Wer in dieser Woche auf den SC Paderborn geschaut hat, wer die Ankunft des Trainer-Debütanten Stefan Effenberg und die Begeisterung beim bestbesuchten Training der Vereinshistorie gesehen hat, der konnte überrascht sein. Wer die Mannschaft mit 2:0 gegen Eintracht Braunschweig gewinnen sah und dann hörte, dass Effenberg "Großes" vorhat und dass der Präsident Wilfried Finke sich bereits in die Bundesliga zurücksehnt, der konnte sogar glauben, Paderborn sei schon wieder eine Zweitliga-Spitzenmannschaft.

Doch der Blick auf die Tabelle entlarvt die Lücke zwischen Gefühl und Realität. Paderborn steckt nach wie vor tief im Tabellenkeller und ist nominell weiterhin abstiegsgefährdet.

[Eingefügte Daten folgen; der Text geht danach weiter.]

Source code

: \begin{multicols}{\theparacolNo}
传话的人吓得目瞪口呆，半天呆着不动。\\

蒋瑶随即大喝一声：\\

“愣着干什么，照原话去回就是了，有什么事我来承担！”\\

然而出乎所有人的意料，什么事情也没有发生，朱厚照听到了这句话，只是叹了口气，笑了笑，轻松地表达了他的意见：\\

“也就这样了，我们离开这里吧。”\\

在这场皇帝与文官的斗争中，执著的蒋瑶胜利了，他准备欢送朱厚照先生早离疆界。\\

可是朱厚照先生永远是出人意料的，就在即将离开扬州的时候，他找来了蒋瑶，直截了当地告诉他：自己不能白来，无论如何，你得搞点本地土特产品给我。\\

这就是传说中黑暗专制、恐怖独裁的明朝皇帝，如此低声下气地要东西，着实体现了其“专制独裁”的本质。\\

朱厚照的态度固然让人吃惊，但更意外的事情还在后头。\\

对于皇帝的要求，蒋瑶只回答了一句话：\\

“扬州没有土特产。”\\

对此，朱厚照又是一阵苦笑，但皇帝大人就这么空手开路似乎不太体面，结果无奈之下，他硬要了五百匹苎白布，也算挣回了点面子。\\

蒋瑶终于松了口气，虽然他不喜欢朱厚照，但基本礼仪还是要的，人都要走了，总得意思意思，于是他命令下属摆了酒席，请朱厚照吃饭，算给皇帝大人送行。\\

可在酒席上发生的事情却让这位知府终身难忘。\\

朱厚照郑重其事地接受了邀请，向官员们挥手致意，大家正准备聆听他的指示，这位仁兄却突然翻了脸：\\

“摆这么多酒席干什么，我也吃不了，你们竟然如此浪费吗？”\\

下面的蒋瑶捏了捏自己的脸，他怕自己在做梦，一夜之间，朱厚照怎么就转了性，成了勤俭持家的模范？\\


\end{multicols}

Nur die Euphorie um den als Retter verpflichteten Effenberg weckt momentan große Gefühle und noch größere Erwartungen. Insofern war der Auftaktsieg gegen Braunschweig eine vergleichsweise leichte Übung. Die wahre Herausforderung ist der bevorstehende Übergang aus der kurzfristigen Euphorie in eine dauerhaft produktive Arbeit.

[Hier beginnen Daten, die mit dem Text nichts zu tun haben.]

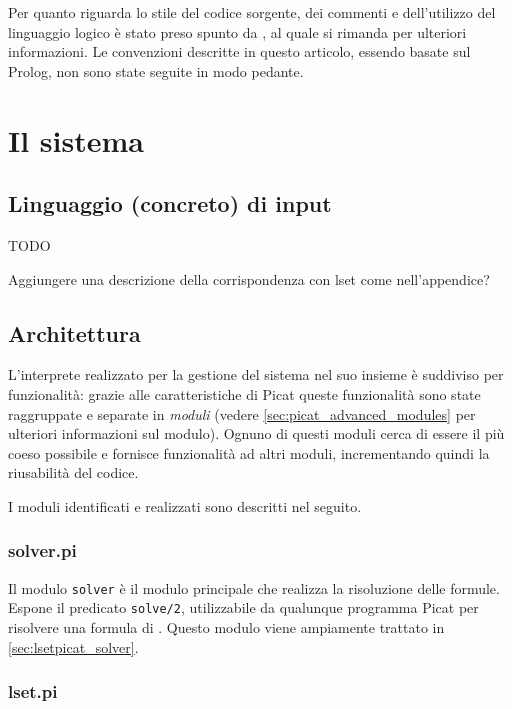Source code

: \documentclass[12pt,a4paper,openright]{book} %
\begin{document}
Per quanto riguarda lo stile del codice sorgente, dei commenti e dell'utilizzo del linguaggio logico è stato preso spunto da \cite{Covington12}, al quale si rimanda per ulteriori informazioni. Le convenzioni descritte in questo articolo, essendo basate sul Prolog, non sono state seguite in modo pedante.

\section{Il sistema}
\label{sec:lsetpicat_system}

\subsection{Linguaggio (concreto) di input}

TODO

Aggiungere una descrizione della corrispondenza con lset come nell'appendice?

\subsection{Architettura}
\label{sec:lsetpicat_architecture}

L'interprete realizzato per la gestione del sistema nel suo insieme è suddiviso per funzionalità: grazie alle caratteristiche di Picat queste funzionalità sono state raggruppate e separate in \emph{moduli} (vedere \ref{sec:picat_advanced_modules} per ulteriori informazioni sul modulo). Ognuno di questi moduli cerca di essere il più coeso possibile e fornisce funzionalità ad altri moduli, incrementando quindi la riusabilità del codice.

I moduli identificati e realizzati sono descritti nel seguito.

\subsubsection{solver.pi}

Il modulo \texttt{solver} è il modulo principale che realizza la risoluzione delle formule. Espone il predicato \verb|solve/2|, utilizzabile da qualunque programma Picat per risolvere una formula di \lset{}. Questo modulo viene ampiamente trattato in \ref{sec:lsetpicat_solver}.

\subsubsection{lset.pi}
\end{document}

Effenbergs anfänglicher Erfolg beim zuletzt eingeschlafenen SC Paderborn hat einen offensichtlichen Grund: Die verbliebenen Spieler, die nach dem Fortgang des Trainers André Breitenreiter und vieler wichtiger Profis im Sommer in eine Art Depression verfallen waren, werden vom prominenten Trainer mithilfe markiger Rhetorik und nicht zuletzt neu entflammter Aufmerksamkeit aus ganz Deutschland aus ihrer Lethargie befreit.

Die Mannschaft, die Effenberg am Freitagabend aufs Feld schickte und die Braunschweig verdient besiegte, bestand zum Großteil aus Spielern, die in der vergangenen Saison unter Breitenreiter gute Leistungen in der Bundesliga gezeigt hatten. Akteure, die nach Breitenreiters Fortgang unter dem Nachfolger Markus Gellhaus aber ins Phlegma gefallen sind. Gellhaus war da vermutlich ebenso schuld- wie hilflos. Es bedurfte nämlich der medialen und fast mytischen Strahlkraft eines erstaunlich seriös auftretenden Effenberg, um Paderborn aus diesem provinziellen Dornröschenschlaf zu erwecken.

Der 47-Jährige hat in Melancholie verfallenen Spielern wie Moritz Stoppelkamp, Michael Heinloth, Florian Hartherz, Süleyman Koc oder Rafa Lopez wieder Motivation eingehaucht. Diesbezüglich war Effenbergs Verpflichtung ein genialer Schachzug des Vereins. Effenberg versteht sich brillant darauf, sofortige Nähe zu suggerieren. Er sprach bereits in den ersten Tagen von "Baka" und "Stoppel" als seinen maßgeblichen Spielern und behielt Recht mit der Ansicht, dass Marvin Bakalorz und Moritz Stoppelkamp maßgebliche Spieler sind beim Versuch, die ganze Mannschaft aus dem Verlusttrauma des Sommers zu erlösen.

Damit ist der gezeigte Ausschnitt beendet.